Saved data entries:
#####

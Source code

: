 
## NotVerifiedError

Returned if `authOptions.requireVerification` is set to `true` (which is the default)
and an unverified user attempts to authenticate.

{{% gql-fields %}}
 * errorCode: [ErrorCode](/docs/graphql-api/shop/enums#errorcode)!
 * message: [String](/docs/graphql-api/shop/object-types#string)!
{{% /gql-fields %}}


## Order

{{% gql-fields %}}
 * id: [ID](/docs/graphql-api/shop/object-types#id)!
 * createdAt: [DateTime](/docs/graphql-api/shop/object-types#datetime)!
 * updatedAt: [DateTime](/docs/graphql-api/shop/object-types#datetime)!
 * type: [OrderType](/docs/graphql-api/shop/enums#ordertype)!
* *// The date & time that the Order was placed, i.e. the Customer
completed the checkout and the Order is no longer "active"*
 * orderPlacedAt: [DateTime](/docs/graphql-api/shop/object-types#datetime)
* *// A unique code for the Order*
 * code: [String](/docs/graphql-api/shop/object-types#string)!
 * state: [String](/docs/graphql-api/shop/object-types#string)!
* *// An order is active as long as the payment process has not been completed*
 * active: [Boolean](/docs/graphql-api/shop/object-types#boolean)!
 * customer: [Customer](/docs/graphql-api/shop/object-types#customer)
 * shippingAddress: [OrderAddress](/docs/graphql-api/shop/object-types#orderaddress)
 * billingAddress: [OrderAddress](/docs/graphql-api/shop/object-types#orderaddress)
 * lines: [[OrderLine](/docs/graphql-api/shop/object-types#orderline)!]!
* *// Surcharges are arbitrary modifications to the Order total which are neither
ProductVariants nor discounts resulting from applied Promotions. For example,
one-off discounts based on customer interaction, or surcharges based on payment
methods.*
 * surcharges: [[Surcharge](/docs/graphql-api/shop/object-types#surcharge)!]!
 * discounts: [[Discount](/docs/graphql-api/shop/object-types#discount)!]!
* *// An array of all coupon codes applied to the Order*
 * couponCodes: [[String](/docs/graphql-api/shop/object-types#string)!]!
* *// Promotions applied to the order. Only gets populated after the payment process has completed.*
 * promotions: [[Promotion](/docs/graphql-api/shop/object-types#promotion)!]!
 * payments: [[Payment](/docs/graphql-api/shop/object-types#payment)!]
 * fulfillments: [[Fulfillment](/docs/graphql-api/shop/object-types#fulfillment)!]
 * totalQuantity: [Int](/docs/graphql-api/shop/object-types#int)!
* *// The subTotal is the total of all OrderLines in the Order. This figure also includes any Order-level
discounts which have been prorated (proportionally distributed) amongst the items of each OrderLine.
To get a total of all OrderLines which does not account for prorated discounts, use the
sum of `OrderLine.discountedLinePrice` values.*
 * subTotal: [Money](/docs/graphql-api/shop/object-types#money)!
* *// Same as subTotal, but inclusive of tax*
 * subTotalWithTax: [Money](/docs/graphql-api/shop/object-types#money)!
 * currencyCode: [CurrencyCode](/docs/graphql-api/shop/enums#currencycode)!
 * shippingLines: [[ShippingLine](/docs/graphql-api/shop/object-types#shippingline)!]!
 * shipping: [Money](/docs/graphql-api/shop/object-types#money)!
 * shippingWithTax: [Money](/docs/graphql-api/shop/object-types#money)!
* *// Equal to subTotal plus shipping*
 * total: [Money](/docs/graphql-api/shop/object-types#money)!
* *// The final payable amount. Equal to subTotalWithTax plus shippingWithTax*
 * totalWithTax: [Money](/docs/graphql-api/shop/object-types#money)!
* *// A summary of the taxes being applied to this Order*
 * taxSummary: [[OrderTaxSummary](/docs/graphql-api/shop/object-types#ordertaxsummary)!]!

#####

**Problem description**: Return, line for line and unchanged, the data from its first line through the line containing "for the Order*".

**Exercise result**:
Source code

: 
## NotVerifiedError

Returned if `authOptions.requireVerification` is set to `true` (which is the default)
and an unverified user attempts to authenticate.

{{% gql-fields %}}
 * errorCode: [ErrorCode](/docs/graphql-api/shop/enums#errorcode)!
 * message: [String](/docs/graphql-api/shop/object-types#string)!
{{% /gql-fields %}}


## Order

{{% gql-fields %}}
 * id: [ID](/docs/graphql-api/shop/object-types#id)!
 * createdAt: [DateTime](/docs/graphql-api/shop/object-types#datetime)!
 * updatedAt: [DateTime](/docs/graphql-api/shop/object-types#datetime)!
 * type: [OrderType](/docs/graphql-api/shop/enums#ordertype)!
* *// The date & time that the Order was placed, i.e. the Customer
completed the checkout and the Order is no longer "active"*
 * orderPlacedAt: [DateTime](/docs/graphql-api/shop/object-types#datetime)
* *// A unique code for the Order*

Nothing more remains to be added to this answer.